The very last moments before its petals begin to drop are when a rose is at its most beautiful. This was the idea at the core of Sarah Burton’s latest Alexander McQueen collection, staged at the Conciergerie in Paris, the vaulted dungeon where Marie Antoinette was held before being taken to the guillotine.
“I started by looking at women and the female form and the rose, and the idea that something can be so beautiful as it is on the verge of decay,” said Burton after Tuesday’s show.
The collection began with models belted firmly into textured coats worn over dresses and boots, each outfit coloured head-to-toe in the exact same shade of blush pink or blood red, garments layered like petals.
“And then she peels away, the way a rose peels away,” as Burton put it, so that the next wave of models wore leather dresses, with knife-sharp pleated skirts and heavily boned, but skimpily cut, bodices. From there, the petals became three-dimensional, outsize organza rosettes quivering on cocktail dresses.
This is a delicate moment for Sarah Burton to navigate.
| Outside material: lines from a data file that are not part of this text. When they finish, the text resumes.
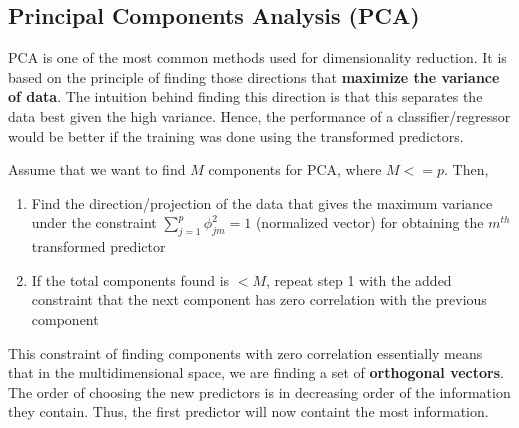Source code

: \documentclass[../statistical_learning_notes.tex]{subfiles}
\begin{document}
    \subsection{Principal Components Analysis (PCA)}
    PCA is one of the most common methods used for dimensionality reduction. It is based on the principle of finding those directions that \textbf{maximize the variance of data}. The intuition behind finding this direction is that this separates the data best given the high variance. Hence, the performance of a classifier/regressor would be better if the training was done using the transformed predictors. \newline

    Assume that we want to find $M$ components for PCA, where $M <= p$. Then,
    \begin{enumerate}
        \item Find the direction/projection of the data that gives the maximum variance under the constraint $\sum_{j=1}^{p}\phi_{jm}^{2} = 1$ (normalized vector) for obtaining the $m^{th}$ transformed predictor
        \item If the total components found is $< M$, repeat step 1 with the added constraint that the next component has zero correlation with the previous component
    \end{enumerate}
    This constraint of finding components with zero correlation essentially means that in the multidimensional space, we are finding a set of \textbf{orthogonal vectors}. The order of choosing the new predictors is in decreasing order of the information they contain. Thus, the first predictor will now containt the most information. \newline

\end{document}

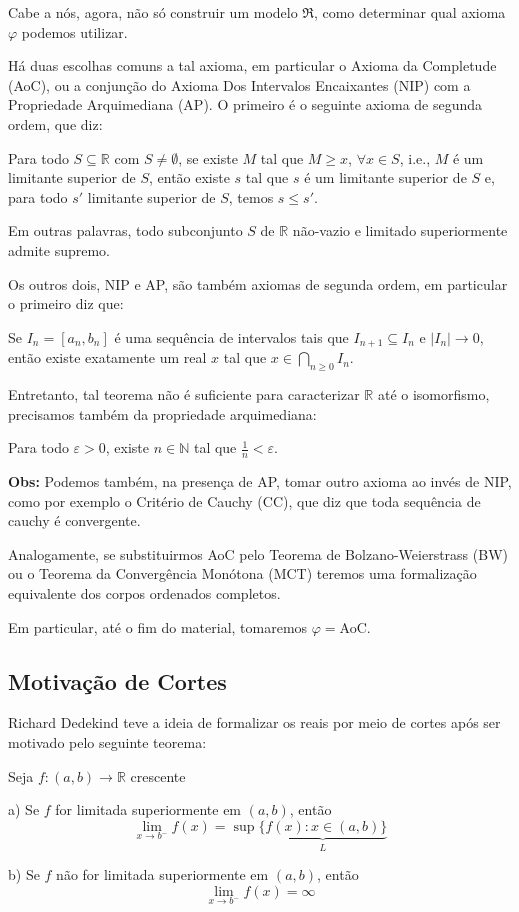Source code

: \documentclass[11pt]{article}
\newcommand{\mf}[1]{\mathfrak{#1}}
\newcommand{\mbb}[1]{\mathbb{#1}}
\newcommand{\cl}[1]{\colorlet{shadecolor}{#1}}
\begin{document}
Cabe a nós, agora, não só construir um modelo $\mf{R}$, como determinar qual axioma $\varphi$ podemos utilizar.

Há duas escolhas comuns a tal axioma, em particular o Axioma da Completude (AoC), ou a conjunção do Axioma Dos Intervalos Encaixantes (NIP) com a Propriedade Arquimediana (AP). O primeiro é o seguinte axioma de segunda ordem, que diz:

Para todo $S\subseteq\mbb{R}$ com $S\neq\emptyset$, se existe $M$ tal que $M\geq x$, $\forall x\in S$, i.e., $M$ é um limitante superior de $S$, então existe $s$ tal que $s$ é um limitante superior de $S$ e, para todo $s'$ limitante superior de $S$, temos $s\leq s'$.

Em outras palavras, todo subconjunto $S$ de $\mbb{R}$ não-vazio e limitado superiormente admite supremo.

Os outros dois, NIP e AP, são também axiomas de segunda ordem, em particular o primeiro diz que:

Se $I_n=[a_n,b_n]$ é uma sequência de intervalos tais que $I_{n+1}\subseteq I_n$ e $|I_n|\to0$, então existe exatamente um real $x$ tal que $x\in\bigcap_{n\geq0}I_n$.

Entretanto, tal teorema não é suficiente para caracterizar $\mbb{R}$ até o isomorfismo, precisamos também da propriedade arquimediana:

Para todo $\varepsilon>0$, existe $n\in\mbb{N}$ tal que $\frac{1}{n}<\varepsilon$.

\textbf{Obs:} Podemos também, na presença de AP, tomar outro axioma ao invés de NIP, como por exemplo o Critério de Cauchy (CC), que diz que toda sequência de cauchy é convergente.

Analogamente, se substituirmos AoC pelo Teorema de Bolzano-Weierstrass (BW) ou o Teorema da Convergência Monótona (MCT) teremos uma formalização equivalente dos  corpos ordenados completos.

Em particular, até o fim do material, tomaremos $\varphi=$AoC.

\subsection{Motivação de Cortes}

Richard Dedekind teve a ideia de formalizar os reais por meio de cortes após ser motivado pelo seguinte teorema:

\cl{blue!15}
\begin{shaded}
\begin{theorem}
    Seja $f:(a,b)\to\mbb{R}$ crescente

    a) Se $f$ for limitada superiormente em $(a, b)$, então
    $$\lim_{x\to b^-}f(x)=\sup\underbrace{\{f(x):x\in(a,b)\}}_L$$

    b) Se $f$ não for limitada superiormente em $(a,b)$, então
    $$\lim_{x\to b^-}f(x)=\infty$$
\end{theorem}
\end{shaded}
\end{document}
The brand’s big show taking place this week is not this one, but Savage Beauty, the VA’s Alexander McQueen retrospective, which opens in three days’ time.
Her task at this moment is to balance respect for the retrospective with a firm hand on the tiller guiding the label into the future. The beauty of a fading flower was a fittingly melancholic nod to love and loss, but Burton made it not just about any flower but about the rose, symbol of femininity. It brought the story full circle: not just about her predecessor but about herself and about the more feminine mood she has ushered in as the queen of McQueen.
Thirteen years ago, Alexander McQueen staged a show in this venue. Then, the milkmaid necklines, oversized hoods and powdered beauties holding wolves on chains brought to life the building’s French Revolution past.
Burton’s show was more Victorian than 18th century, and more British than French. Fuzzy Miss Havisham hair and nineteenth-century tailoring – both, as Burton described, “very of-the-house” – leant the feel of an eerie attic rather than a nightmarish dungeon. And the rose is of course the ultimate English flower – although the pleated leather skirts, with their confusing masculine/feminine dynamic, called to mind a kilt, which in turn calls Alexander McQueen’s Highland Rape-era Scottish references into play.
After the show, Burton was keen to show reporters a knitted dress with scissor-edged pleats. In the shadowy recesses of each pleat, the knit was delicately and deliberately laddered, giving a volume and sheerness to the fabric which enhanced its beauty even while destroying it.
At that moment, Burton was almost knocked to the ground by a waiter who in the backstage hustle dropped a tray of champagne glasses. “There is beauty in imperfection,” she laughed.